WHAT YOU ARE ASKED TO DO. Each entry below should be echoed exactly, with pictures omitted.

START DATASET CONTENT

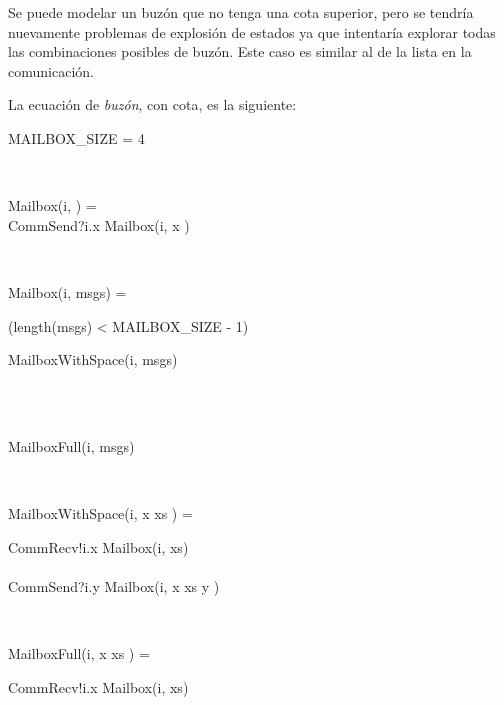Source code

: Se puede modelar un buzón que no tenga una cota superior, pero se tendría nuevamente problemas de explosión de estados ya que \FDR intentaría explorar todas las combinaciones posibles de buzón. Este caso es similar al de la lista en la comunicación. 

La ecuación de \textit{buzón}, con cota, es la siguiente:

\begin{process}

\begin{block}
MAILBOX\_SIZE = 4
\end{block} \\

\begin{block}
Mailbox(i, \nil) = {} \\ \quad
CommSend?i.x \then Mailbox(i, \lseq x \rseq) 
\end{block} \\

\begin{block}
Mailbox(i, msgs) = {} \\ \quad
  \begin{block} 
  \If (length(msgs) < MAILBOX\_SIZE - 1) \Then {} \\ \quad
    \begin{block} 
      MailboxWithSpace(i, msgs)
    \end{block} \\
  \Else {} \\ \quad
    \begin{block}
      MailboxFull(i, msgs)
    \end{block}
  \end{block} 
\end{block} \\

\begin{block}
MailboxWithSpace(i, \lseq x \rseq \cat xs ) = {} \\ \quad 
  \begin{block}
    CommRecv!i.x \then Mailbox(i, xs) \\
    \Extchoice \\
    CommSend?i.y \then Mailbox(i, \lseq x \rseq \cat xs \cat \lseq y \rseq ) 
  \end{block}
\end{block} \\

\begin{block}
MailboxFull(i, \lseq x \rseq \cat xs ) = {} \\ \quad 
  \begin{block}
    CommRecv!i.x \then Mailbox(i, xs) \\
  \end{block}
\end{block} \\
\end{process}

END DATASET CONTENT

EXERCISE ANSWER.
Source code

: Se puede modelar un buzón que no tenga una cota superior, pero se tendría nuevamente problemas de explosión de estados ya que \FDR intentaría explorar todas las combinaciones posibles de buzón. Este caso es similar al de la lista en la comunicación. 

La ecuación de \textit{buzón}, con cota, es la siguiente:

\begin{process}

\begin{block}
MAILBOX\_SIZE = 4
\end{block} \\

\begin{block}
Mailbox(i, \nil) = {} \\ \quad
CommSend?i.x \then Mailbox(i, \lseq x \rseq) 
\end{block} \\

\begin{block}
Mailbox(i, msgs) = {} \\ \quad
  \begin{block} 
  \If (length(msgs) < MAILBOX\_SIZE - 1) \Then {} \\ \quad
    \begin{block} 
      MailboxWithSpace(i, msgs)
    \end{block} \\
  \Else {} \\ \quad
    \begin{block}
      MailboxFull(i, msgs)
    \end{block}
  \end{block} 
\end{block} \\

\begin{block}
MailboxWithSpace(i, \lseq x \rseq \cat xs ) = {} \\ \quad 
  \begin{block}
    CommRecv!i.x \then Mailbox(i, xs) \\
    \Extchoice \\
    CommSend?i.y \then Mailbox(i, \lseq x \rseq \cat xs \cat \lseq y \rseq ) 
  \end{block}
\end{block} \\

\begin{block}
MailboxFull(i, \lseq x \rseq \cat xs ) = {} \\ \quad 
  \begin{block}
    CommRecv!i.x \then Mailbox(i, xs) \\
  \end{block}
\end{block} \\
\end{process}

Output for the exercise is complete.